Coffee is by far the most important, with expected revenues of $460bn (£344bn) in 2022, while avocado and cashew figures are $13bn and $6bn respectively. While coffee acts primarily as a stimulating drink, avocados and cashews are widely consumed food crops that are rich in monounsaturated vegetable oils and other beneficial nutrients.
The main message of the new study says that projected climate changes are likely to lead to significant reductions in the area of land suitable for growing these crops in some of the major areas where they are currently grown. This, in turn, can affect both farmers and consumers around the world.
So far, most research on the future impacts of climate change on food has focused on staple crops such as wheat, maize, potatoes and oilseeds grown in temperate regions.
This reflected climate scientists’ tendency to focus on the potentially severe effects of climate change on temperate ecosystems, particularly due to changing temperatures and precipitation patterns.
In contrast, there has been little work on tropical ecosystems that make up about 40% of the global land area and where more than 3 billion people live, with up to 1 billion additional people expected to do so by the 1950s.

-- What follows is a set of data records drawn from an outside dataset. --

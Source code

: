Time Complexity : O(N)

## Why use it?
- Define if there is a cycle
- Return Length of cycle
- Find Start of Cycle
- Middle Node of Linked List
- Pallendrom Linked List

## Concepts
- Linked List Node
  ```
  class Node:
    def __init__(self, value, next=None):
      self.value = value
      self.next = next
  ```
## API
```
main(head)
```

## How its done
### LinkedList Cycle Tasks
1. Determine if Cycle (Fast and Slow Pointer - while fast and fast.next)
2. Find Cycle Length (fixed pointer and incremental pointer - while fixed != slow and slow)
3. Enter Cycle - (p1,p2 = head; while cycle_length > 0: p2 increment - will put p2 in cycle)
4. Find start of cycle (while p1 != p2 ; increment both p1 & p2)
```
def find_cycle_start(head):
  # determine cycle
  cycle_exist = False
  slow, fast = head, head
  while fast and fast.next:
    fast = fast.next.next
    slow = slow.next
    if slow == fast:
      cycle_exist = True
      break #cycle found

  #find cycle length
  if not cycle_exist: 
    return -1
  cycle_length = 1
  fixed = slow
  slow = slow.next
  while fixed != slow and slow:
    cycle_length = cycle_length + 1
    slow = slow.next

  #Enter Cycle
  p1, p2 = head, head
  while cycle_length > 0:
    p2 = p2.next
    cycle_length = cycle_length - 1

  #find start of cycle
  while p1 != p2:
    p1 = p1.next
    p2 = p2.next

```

The tropics also maintain vast reservoirs of biodiversity, as well as areas for growing many important crops that provide income and food for their human population. The new research confirms and significantly expands findings from the relatively small number of existing studies on coffee, cashew and avocado crops.
An important innovation in the study is the examination of land and soil parameters as well as purely climatic factors such as temperature and precipitation patterns. This enables them to provide a more accurate view of future impacts that may dramatically alter the suitability of some tropical regions for growing certain crops due to changes in factors such as soil pH or texture.
The new study complements other recent research into palm oil. Although controversial and often associated with deforestation, palm oil remains one of the most important tropical crops in terms of human nutrition, helping to feed more than 3 billion people.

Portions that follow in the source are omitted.